The Handmaid’s Tale (1985), consistently regarded as a masterpiece of 20th-century literature, has gained new attention in recent years with the success of the Hulu series as well as fresh appreciation from readers who feel like this story has new relevance in America’s current political climate. Atwood herself has spoken about how news headlines have made her dystopian fiction seem eerily plausible, and it’s not difficult to imagine her wanting to revisit Gilead as the TV show has sped past where her narrative ended.
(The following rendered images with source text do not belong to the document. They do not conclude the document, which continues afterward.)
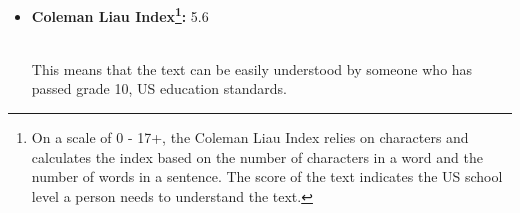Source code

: \documentclass{article}
\begin{document}
\begin{appendix}
\begin{itemize}
\item \textbf{Coleman Liau Index\footnote{On a scale of 0 - 17+, the Coleman Liau Index relies on characters and calculates the index based on the number of characters in a word and the number of words in a sentence. The score of the text indicates the US school level a person needs to understand the text.}:} 5.6

\\This means that the text can be easily understood by someone who has passed grade 10, US education standards.

\end{itemize}

\end{appendix}

\clearpage
\end{document}
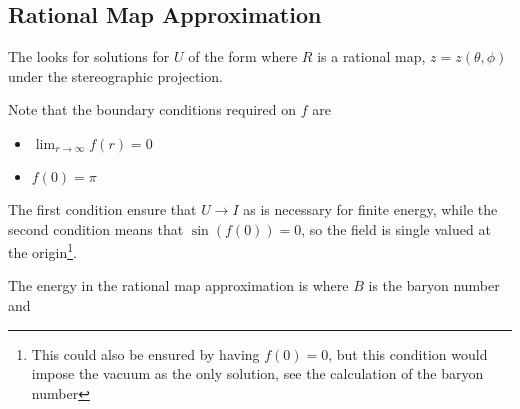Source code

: \documentclass{article}
\begin{document}
\subsection{Rational Map Approximation}

\begin{definition}
The  looks for solutions for $U$ of the form 
where $R$ is a rational map, $z=z(\theta,\phi)$ under the stereographic projection.
\end{definition}

Note that the boundary conditions required on $f$ are 
\begin{itemize}
    \item $\lim_{r \to \infty} f(r) = 0$
    \item $f(0) = \pi$
\end{itemize}
The first condition ensure that $U\to I$ as is necessary for finite energy, while the second condition means that $\sin(f(0)) = 0$, so the field is single valued at the origin\footnote{This could also be ensured by having $f(0) = 0$, but this condition would impose the vacuum as the only solution, see the calculation of the baryon number}. 
\begin{prop}
The energy in the rational map approximation is 
where $B$ is the baryon number and 
\end{prop}
\end{document}
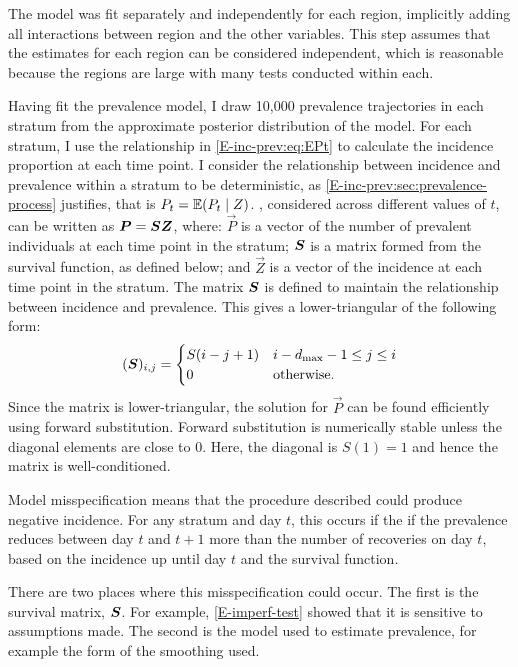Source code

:\documentclass[thesis.tex]{subfiles}
\begin{document}
The model was fit separately and independently for each region, implicitly adding all interactions between region and the other variables.
This step assumes that the estimates for each region can be considered independent, which is reasonable because the regions are large with many tests conducted within each.

Having fit the prevalence model, I draw 10,000 prevalence trajectories in each stratum from the approximate posterior distribution of the model.
For each stratum, I use the relationship in \cref{E-inc-prev:eq:EPt} to calculate the incidence proportion at each time point.
I consider the relationship between incidence and prevalence within a stratum to be deterministic, as \cref{E-inc-prev:sec:prevalence-process} justifies, that is $P_t = \operatorname{\mathbb{E}}(P_t \mid Z)$.
, considered across different values of $t$, can be written as $\bm{P} = \bm{S} \bm{Z}$, where: $\vec{P}$ is a vector of the number of prevalent individuals at each time point in the stratum; $\bm{S}$ is a matrix formed from the survival function, as defined below; and $\vec{Z}$ is a vector of the incidence at each time point in the stratum.
The matrix $\bm{S}$ is defined to maintain the relationship between incidence and prevalence.
This gives a lower-triangular of the following form:
\begin{align}
    (\bm{S})_{i,j} = \begin{cases}
        S(i - j + 1) & i - d_\text{max} - 1 \leq j \leq i \\
        0 & \text{otherwise.}
    \end{cases}
\end{align}
Since the matrix is lower-triangular, the solution for $\vec{P}$ can be found efficiently using forward substitution.
Forward substitution is numerically stable unless the diagonal elements are close to 0.
Here, the diagonal is $S(1) = 1$ and hence the matrix is well-conditioned.


Model misspecification means that the procedure described could produce negative incidence.
For any stratum and day $t$, this occurs if the if the prevalence reduces between day $t$ and $t+1$ more than the number of recoveries on day $t$, based on the incidence up until day $t$ and the survival function.

There are two places where this misspecification could occur.
The first is the survival matrix, $\bm{S}$.
For example, \cref{E-imperf-test} showed that it is sensitive to assumptions made.
The second is the model used to estimate prevalence, for example the form of the smoothing used.
\end{document}
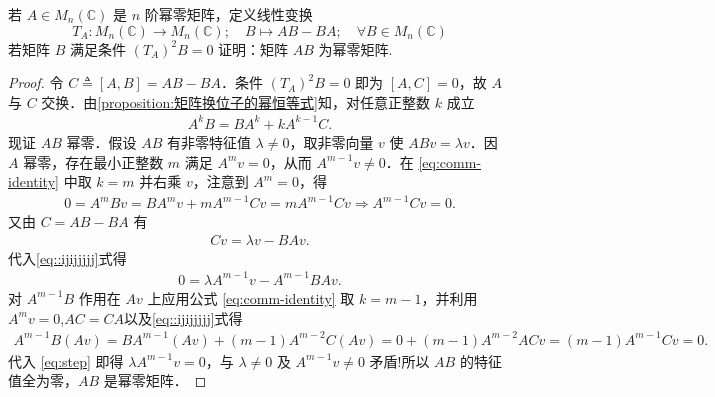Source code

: \documentclass[../../main.tex]{subfiles}%
\begin{document}
\begin{example}
若 \(A \in M_n(\mathbb{C})\) 是 \(n\) 阶幂零矩阵，定义线性变换
\[
T_A : M_n(\mathbb{C}) \to M_n(\mathbb{C}); \quad B \mapsto AB - BA; \quad \forall B \in M_n(\mathbb{C})
\]
若矩阵 \(B\) 满足条件 \((T_A)^2 B = 0\) 证明：矩阵 \(AB\) 为幂零矩阵.
\end{example}
\begin{proof}
令 $C \triangleq [A,B] = AB - BA$．条件 $(T_A)^2 B = 0$ 即为 $[A,C] = 0$，故 $A$ 与 $C$ 交换．由\cref{proposition:矩阵换位子的幂恒等式}知，对任意正整数 $k$ 成立
\begin{align}
A^k B = B A^k + k A^{k-1} C. \label{eq:comm-identity}
\end{align}
现证 $AB$ 幂零．假设 $AB$ 有非零特征值 $\lambda \neq 0$，取非零向量 $v$ 使 $AB v = \lambda v$．因 $A$ 幂零，存在最小正整数 $m$ 满足 $A^m v = 0$，从而 $A^{m-1} v \neq 0$．在 \eqref{eq:comm-identity} 中取 $k = m$ 并右乘 $v$，注意到 $A^m = 0$，得
\begin{align}\label{eq::ijijjjjj}
0 = A^m B v = B A^m v + m A^{m-1} C v = m A^{m-1} C v\Longrightarrow A^{m-1} C v = 0.
\end{align}
又由 $C = AB - BA$ 有
\begin{align*}
C v = \lambda v - B A v.
\end{align*}
代入\eqref{eq::ijijjjjj}式得
\begin{align}
0 = \lambda A^{m-1} v - A^{m-1} B A v. \label{eq:step}
\end{align}
对 $A^{m-1} B$ 作用在 $A v$ 上应用公式 \eqref{eq:comm-identity} 取 $k = m-1$，并利用 $A^m v = 0$,$A C = C A$以及\eqref{eq::ijijjjjj}式得
\begin{align*}
A^{m-1} B (A v) = B A^{m-1} (A v) + (m-1) A^{m-2} C (A v) = 0 + (m-1) A^{m-2} A C v = (m-1) A^{m-1} C v = 0.
\end{align*}
代入 \eqref{eq:step} 即得 $\lambda A^{m-1} v = 0$，与 $\lambda \neq 0$ 及 $A^{m-1} v \neq 0$ 矛盾!所以 $AB$ 的特征值全为零，$AB$ 是幂零矩阵．\end{proof}
\end{document}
Like the novel that preceded it, this sequel is presented as found documents—first-person accounts of life inside a misogynistic theocracy from three informants. There is Agnes Jemima, a girl who rejects the marriage her family arranges for her but still has faith in God and Gilead. There’s Daisy, who learns on her 16th birthday that her whole life has been a lie. And there's Aunt Lydia, the woman responsible for turning women into Handmaids. This approach gives readers insight into different aspects of life inside and outside Gilead, but it also leads to a book that sometimes feels overstuffed. The Handmaid’s Tale combined exquisite lyricism with a powerful sense of urgency, as if a thoughtful, perceptive woman was racing against time to give witness to her experience. That narrator hinted at more than she said; Atwood seemed to trust readers to fill in the gaps. This dynamic created an atmosphere of intimacy. However curious we might be about Gilead and the resistance operating outside that country, what we learn here is that what Atwood left unsaid in the first novel generated more horror and outrage than explicit detail can. And the more we get to know Agnes, Daisy, and Aunt Lydia, the less convincing they become. It’s hard, of course, to compete with a beloved classic, so maybe the best way to read this new book is to forget about The Handmaid’s Tale and enjoy it as an artful feminist thriller.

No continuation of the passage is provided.